How to Have More Coaching Breakthroughs | by Dr Marcia Reynolds, MCC

Most coaches know how to be supportive, encouraging, and curious. However, creating a new awareness takes more than building trust and rapport. As the conversations go deeper, you might need to generate a bit of discomfort to create a breakthrough in thinking.

Transactional vs. Transformational Thinking

Humans are masters at rationalization. They find good reasons for their behavior even when it's destructive.

If you coach clients to take simple steps to change their behaviors, they might thank you and commit to new action. This commitment might not last. When people have been stuck in destructive or unproductive behaviors for a long time, a transactional, problem-solving approach is not that effective. Instead, these clients need the coach to take a stronger, more transformational approach.

In "Who's in Charge? Free Will and the Science of the Brain" (Ecco, 2011), neuroscientist Michael Gazzaniga says we get stuck in our automatic thought-processing and fool ourselves into thinking we're right. To disturb this automatic processing, Gazzaniga says there needs to be a crack in the force field that protects a person's sense of reality before he or she will actively explore, examine, and change strongly held beliefs and behavior.

This requires the coach to reflect the holes in logic and ask questions that reveal the fears, needs, and desires that keep the client's constructs in place. The reaction to bringing these things to light will register somewhere between slight discomfort and an emotional outpour.

Therefore, negative emotions can be a good sign.

Although finally seeing a blind spot can be a cause for celebration, the initial reaction can be stressful. When people realize they have blocked a truth they should have seen, they may feel mortified, angry, or sad. They begin to question their past perceptions and behavior. It is in this moment of uncertainty that behavioral learning occurs. [1] A clearer and broader understanding of the situation can emerge. [2] This breakthrough in thinking creates the new awareness, which is accompanied by a range of possible emotions from embarrassment to relief.

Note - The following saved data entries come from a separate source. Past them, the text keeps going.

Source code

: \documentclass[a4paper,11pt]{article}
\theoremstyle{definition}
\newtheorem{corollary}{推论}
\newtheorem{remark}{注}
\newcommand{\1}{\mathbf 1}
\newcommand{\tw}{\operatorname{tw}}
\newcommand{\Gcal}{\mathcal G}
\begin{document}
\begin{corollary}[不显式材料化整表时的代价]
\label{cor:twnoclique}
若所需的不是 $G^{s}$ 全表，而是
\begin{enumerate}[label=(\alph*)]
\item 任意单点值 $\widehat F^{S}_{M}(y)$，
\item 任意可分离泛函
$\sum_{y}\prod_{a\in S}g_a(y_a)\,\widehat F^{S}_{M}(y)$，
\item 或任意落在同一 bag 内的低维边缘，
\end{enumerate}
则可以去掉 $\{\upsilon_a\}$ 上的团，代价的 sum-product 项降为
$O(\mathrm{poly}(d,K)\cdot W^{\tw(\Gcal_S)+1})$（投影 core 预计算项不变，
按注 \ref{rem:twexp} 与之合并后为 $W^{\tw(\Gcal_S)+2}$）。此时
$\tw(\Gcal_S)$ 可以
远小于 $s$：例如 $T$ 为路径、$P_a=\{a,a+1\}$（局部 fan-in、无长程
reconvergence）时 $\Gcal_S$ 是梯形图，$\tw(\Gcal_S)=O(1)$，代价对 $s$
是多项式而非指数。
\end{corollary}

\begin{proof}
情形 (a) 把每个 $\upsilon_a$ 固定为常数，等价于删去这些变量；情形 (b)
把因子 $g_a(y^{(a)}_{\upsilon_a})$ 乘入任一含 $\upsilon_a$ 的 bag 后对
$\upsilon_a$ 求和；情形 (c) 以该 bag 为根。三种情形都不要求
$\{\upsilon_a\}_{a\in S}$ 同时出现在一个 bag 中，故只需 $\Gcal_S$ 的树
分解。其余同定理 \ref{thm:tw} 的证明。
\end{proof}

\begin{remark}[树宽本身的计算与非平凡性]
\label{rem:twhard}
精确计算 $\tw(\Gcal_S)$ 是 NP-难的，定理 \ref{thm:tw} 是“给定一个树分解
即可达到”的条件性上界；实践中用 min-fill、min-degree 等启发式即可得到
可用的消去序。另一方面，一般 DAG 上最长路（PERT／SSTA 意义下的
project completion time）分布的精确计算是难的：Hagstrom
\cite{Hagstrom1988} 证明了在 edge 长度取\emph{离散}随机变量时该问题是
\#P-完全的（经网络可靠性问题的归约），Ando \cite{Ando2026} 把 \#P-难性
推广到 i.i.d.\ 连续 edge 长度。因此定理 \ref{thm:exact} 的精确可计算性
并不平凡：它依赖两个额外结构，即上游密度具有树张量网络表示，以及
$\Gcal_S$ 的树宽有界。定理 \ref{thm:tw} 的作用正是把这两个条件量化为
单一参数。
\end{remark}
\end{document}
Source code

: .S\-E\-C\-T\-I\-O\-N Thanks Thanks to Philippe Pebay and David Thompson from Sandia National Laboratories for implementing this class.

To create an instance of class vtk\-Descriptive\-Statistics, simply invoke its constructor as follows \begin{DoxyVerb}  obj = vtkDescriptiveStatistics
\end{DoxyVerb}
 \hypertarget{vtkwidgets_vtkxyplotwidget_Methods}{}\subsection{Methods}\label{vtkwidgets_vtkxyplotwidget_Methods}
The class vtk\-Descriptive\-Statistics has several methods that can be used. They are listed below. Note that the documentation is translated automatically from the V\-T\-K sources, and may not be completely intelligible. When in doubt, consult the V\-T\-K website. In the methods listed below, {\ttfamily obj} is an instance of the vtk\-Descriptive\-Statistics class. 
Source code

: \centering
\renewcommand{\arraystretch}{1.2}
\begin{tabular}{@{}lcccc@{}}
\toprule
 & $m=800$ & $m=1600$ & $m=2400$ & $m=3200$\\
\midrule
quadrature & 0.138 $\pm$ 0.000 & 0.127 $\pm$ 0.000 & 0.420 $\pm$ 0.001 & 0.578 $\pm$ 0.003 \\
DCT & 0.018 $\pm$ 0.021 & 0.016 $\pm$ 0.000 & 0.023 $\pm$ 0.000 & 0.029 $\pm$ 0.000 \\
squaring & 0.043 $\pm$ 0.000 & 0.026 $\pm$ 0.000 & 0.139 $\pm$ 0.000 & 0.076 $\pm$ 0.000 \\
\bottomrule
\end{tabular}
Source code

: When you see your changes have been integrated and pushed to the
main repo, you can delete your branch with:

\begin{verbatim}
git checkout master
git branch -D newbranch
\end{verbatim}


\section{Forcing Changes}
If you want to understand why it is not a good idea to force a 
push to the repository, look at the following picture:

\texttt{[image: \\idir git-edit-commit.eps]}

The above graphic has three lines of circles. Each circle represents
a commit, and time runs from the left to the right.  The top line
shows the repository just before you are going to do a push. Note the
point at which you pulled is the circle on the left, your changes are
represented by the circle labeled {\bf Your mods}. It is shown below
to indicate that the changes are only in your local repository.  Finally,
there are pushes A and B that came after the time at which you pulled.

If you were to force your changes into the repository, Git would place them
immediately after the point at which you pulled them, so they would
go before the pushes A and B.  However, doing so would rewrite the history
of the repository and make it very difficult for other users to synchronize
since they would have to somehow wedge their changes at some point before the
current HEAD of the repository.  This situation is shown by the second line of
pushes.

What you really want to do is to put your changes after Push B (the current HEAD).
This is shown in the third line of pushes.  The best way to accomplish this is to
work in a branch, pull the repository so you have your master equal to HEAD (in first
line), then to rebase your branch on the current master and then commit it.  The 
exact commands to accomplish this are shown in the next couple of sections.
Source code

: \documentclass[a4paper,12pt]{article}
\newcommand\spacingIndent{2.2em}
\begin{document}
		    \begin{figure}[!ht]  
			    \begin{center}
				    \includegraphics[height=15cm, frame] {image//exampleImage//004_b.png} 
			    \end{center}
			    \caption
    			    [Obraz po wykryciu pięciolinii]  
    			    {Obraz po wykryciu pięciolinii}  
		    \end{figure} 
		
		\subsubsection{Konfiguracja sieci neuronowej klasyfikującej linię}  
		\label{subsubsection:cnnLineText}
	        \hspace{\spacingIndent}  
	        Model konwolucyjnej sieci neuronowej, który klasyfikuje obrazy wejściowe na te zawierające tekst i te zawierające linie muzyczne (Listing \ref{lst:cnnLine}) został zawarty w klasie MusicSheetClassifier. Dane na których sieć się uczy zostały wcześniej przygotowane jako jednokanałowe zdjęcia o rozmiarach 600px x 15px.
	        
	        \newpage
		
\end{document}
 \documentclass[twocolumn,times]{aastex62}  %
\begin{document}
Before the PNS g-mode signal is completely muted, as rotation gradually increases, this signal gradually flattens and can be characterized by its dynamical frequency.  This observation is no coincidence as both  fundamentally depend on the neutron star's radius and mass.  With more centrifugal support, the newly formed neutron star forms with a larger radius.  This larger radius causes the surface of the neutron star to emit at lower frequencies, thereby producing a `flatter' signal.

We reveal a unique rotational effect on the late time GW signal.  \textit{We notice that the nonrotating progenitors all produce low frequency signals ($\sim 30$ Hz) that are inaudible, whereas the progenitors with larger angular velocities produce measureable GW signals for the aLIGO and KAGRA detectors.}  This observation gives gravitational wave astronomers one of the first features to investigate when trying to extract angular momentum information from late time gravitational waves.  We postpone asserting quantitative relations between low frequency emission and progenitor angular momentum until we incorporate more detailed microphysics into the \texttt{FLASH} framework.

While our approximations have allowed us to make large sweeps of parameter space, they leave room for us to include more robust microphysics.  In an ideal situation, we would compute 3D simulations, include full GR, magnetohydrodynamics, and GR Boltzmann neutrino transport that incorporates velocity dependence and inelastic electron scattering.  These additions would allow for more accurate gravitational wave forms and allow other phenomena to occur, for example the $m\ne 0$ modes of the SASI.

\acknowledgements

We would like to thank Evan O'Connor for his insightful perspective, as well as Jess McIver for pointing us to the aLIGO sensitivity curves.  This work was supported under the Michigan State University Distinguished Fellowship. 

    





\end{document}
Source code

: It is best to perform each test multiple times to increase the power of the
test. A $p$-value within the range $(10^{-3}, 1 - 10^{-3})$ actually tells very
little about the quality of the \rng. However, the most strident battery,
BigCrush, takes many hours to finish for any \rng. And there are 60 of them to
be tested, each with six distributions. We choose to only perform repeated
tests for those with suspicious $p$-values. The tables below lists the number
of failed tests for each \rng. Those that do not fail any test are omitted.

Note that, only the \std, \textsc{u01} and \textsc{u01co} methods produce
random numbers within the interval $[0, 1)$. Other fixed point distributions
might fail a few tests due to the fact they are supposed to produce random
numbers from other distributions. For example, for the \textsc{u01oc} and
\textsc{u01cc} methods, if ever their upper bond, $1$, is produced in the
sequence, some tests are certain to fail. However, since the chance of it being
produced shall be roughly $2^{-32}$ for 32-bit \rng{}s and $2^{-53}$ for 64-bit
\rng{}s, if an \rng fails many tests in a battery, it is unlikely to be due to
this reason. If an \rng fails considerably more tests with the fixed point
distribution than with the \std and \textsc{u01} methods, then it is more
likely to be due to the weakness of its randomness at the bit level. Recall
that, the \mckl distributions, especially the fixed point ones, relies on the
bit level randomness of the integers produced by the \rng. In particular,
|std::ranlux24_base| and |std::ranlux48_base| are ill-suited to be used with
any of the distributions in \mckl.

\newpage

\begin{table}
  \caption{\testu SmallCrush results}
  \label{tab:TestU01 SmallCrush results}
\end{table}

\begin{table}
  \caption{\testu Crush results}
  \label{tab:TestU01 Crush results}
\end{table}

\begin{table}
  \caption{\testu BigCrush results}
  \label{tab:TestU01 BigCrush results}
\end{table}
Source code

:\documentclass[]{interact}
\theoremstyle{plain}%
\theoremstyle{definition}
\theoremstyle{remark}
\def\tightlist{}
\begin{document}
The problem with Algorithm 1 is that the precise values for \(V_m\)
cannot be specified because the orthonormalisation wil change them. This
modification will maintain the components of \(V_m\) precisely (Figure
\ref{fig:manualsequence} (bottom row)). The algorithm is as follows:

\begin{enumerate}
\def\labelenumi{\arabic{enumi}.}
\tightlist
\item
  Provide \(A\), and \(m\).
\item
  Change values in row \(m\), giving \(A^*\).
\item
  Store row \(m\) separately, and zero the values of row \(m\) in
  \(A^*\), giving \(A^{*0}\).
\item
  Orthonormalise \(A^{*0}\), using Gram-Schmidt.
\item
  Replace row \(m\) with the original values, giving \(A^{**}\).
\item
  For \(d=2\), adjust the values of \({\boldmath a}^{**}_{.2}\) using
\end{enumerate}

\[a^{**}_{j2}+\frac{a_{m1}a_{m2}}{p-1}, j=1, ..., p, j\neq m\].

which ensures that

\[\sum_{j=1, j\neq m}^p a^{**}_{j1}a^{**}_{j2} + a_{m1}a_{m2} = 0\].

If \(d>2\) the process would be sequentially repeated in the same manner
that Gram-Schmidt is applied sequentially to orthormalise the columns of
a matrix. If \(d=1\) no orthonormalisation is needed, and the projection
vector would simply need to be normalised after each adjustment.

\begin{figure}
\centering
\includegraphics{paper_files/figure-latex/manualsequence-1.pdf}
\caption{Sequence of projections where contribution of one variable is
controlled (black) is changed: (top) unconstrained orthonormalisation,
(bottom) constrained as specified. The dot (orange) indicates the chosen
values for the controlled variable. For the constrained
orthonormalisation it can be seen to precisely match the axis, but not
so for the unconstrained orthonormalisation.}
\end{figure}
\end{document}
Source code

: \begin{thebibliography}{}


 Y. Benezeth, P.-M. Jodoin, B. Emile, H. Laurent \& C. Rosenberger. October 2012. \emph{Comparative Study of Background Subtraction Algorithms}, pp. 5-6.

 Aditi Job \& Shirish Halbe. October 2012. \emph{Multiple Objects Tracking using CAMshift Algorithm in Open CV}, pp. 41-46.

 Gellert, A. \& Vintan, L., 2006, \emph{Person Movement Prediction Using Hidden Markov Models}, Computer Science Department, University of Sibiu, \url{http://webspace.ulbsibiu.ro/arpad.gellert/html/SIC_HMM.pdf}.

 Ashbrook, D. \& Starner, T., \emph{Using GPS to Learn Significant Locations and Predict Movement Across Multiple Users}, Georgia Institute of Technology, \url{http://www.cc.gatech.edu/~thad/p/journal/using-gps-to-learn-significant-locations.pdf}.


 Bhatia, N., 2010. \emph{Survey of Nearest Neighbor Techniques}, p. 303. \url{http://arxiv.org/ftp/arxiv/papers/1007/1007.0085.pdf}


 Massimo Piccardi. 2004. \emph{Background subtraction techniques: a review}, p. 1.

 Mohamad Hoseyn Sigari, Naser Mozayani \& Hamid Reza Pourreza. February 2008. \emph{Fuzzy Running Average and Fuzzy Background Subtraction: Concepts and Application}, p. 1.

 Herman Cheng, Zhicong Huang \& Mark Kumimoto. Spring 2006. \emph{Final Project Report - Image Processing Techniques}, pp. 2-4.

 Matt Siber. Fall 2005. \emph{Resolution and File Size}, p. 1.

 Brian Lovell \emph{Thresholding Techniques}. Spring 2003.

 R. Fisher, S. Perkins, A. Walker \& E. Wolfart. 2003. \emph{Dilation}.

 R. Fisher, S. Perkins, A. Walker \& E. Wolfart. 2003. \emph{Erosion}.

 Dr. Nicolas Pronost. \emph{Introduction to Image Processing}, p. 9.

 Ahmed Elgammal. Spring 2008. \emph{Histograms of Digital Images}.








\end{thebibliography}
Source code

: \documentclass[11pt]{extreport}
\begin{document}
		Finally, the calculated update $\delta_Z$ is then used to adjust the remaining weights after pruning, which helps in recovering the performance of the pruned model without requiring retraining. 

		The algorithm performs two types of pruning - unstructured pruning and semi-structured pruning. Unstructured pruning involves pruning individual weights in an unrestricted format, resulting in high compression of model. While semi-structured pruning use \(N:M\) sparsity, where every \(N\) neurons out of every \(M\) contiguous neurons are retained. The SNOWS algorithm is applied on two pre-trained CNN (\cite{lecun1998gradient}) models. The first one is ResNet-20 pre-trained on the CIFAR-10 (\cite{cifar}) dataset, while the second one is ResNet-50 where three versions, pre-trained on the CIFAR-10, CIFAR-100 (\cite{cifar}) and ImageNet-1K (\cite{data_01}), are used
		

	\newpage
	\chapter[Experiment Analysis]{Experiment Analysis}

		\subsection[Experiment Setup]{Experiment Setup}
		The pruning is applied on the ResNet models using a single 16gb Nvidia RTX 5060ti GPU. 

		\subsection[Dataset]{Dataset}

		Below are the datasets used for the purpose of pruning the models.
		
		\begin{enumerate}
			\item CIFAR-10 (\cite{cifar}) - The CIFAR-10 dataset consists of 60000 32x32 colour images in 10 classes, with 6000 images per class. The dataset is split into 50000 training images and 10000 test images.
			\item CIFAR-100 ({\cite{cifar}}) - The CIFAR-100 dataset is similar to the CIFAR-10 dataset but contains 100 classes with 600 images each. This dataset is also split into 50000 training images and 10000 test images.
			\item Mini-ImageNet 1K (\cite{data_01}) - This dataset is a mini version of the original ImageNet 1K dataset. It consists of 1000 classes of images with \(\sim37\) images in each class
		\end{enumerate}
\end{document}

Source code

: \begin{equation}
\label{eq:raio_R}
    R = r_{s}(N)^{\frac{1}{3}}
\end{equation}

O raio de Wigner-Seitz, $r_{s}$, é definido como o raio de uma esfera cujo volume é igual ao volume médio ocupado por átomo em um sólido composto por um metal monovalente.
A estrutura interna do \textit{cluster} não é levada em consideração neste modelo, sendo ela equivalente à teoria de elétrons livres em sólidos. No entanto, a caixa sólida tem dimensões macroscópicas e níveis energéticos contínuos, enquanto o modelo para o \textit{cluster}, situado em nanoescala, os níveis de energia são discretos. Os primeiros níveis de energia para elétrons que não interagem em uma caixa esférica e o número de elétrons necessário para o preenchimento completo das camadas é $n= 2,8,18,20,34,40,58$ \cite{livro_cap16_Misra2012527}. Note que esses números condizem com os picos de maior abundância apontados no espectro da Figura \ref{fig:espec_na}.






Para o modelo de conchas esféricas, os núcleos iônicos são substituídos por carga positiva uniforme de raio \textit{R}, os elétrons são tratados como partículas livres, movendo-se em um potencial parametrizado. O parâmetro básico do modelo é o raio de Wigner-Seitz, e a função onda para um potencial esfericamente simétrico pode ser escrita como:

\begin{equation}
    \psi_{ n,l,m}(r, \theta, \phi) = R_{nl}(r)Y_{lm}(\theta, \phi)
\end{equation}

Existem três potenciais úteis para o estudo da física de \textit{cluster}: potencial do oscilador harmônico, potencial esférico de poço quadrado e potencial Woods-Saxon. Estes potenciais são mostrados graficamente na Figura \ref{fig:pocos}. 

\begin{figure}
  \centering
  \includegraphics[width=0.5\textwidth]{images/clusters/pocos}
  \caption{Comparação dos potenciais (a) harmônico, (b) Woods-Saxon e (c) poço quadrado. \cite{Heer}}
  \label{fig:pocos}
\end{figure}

Combine Reflection with Questions to Create Breakthroughs

Coaching isn't just about asking versus telling.

It's also about creating a new awareness which includes the reflective practices of sharing observations and sensory input, and then holding the space so your client's cognitive shifts can occur - even when it feels uncomfortable.

The coach then uses both direct communications and questions to help the client self-reflect and explore their motivations, blind spots, and desires more deeply. The questions come from what the coach is present to, not from remembering good questions from a list. In fact, thinking often gets in the way of good coaching!

Listen with Your Nervous System

The foundation of breakthrough coaching is presence.

The coach needs to be present to the whole person and their experience. This includes acknowledging the emotions the client is feeling in the moment and recognizing the energy shifts that are occurring.

The powerful reflections and questions that change clients' minds emerge when you listen to your heart and gut as well as your head.

Ask about what you sense - what fears, disappointment, needs, and desires are conveyed to you without words. Your clients then stop and question themselves.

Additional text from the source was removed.